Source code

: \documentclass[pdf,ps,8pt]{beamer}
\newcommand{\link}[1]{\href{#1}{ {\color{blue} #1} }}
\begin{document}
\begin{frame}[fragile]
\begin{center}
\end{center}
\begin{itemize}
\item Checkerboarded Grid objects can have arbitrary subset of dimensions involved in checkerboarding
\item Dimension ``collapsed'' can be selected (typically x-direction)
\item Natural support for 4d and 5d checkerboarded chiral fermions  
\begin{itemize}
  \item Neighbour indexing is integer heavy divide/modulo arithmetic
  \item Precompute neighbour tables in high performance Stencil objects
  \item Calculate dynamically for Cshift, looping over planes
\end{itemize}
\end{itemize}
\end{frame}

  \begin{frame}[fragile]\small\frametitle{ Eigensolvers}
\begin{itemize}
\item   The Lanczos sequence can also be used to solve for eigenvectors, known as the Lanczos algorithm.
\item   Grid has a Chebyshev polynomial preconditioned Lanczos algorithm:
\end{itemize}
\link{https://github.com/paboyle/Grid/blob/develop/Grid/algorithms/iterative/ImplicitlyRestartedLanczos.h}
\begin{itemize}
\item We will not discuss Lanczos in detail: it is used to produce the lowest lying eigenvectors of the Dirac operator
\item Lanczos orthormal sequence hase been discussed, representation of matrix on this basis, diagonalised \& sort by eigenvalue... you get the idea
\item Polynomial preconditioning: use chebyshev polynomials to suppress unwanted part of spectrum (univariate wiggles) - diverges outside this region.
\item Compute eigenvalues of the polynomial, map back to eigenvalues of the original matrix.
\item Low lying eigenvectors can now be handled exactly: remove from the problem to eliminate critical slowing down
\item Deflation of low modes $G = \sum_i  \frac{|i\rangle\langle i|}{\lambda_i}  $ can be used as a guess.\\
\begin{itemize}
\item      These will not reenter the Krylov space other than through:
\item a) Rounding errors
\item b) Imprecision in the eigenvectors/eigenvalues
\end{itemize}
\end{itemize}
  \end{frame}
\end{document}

========================

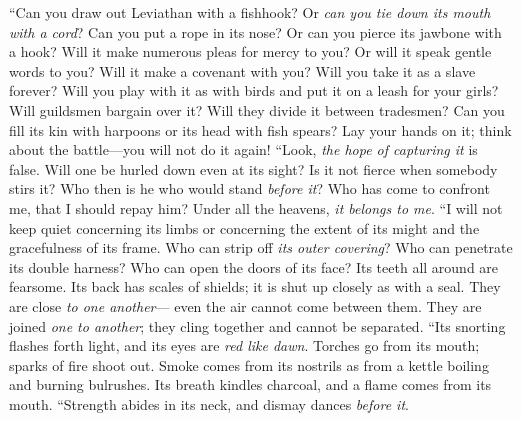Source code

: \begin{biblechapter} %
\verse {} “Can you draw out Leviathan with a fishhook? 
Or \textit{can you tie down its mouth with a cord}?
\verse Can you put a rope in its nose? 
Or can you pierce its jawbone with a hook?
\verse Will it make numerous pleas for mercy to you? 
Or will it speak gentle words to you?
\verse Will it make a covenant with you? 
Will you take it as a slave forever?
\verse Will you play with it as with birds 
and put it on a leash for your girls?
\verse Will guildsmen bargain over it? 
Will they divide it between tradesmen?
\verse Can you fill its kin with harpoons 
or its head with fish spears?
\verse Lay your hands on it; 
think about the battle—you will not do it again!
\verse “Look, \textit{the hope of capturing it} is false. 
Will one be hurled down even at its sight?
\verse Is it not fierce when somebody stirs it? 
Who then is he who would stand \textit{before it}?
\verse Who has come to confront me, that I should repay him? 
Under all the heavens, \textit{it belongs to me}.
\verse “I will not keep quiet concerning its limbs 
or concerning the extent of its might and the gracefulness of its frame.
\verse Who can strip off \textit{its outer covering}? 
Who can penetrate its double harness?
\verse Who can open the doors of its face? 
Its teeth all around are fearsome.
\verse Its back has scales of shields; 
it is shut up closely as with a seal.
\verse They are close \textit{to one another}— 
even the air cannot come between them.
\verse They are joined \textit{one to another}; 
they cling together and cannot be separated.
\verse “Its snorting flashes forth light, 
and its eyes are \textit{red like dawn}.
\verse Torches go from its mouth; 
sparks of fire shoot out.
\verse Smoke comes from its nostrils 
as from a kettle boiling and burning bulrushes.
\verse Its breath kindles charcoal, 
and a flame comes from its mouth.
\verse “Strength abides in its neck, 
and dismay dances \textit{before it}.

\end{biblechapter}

========================

What is needed »
Your answer should consist of the lines from the listing that hold the word "comes".

Your solution »
\verse Smoke comes from its nostrils 
and a flame comes from its mouth.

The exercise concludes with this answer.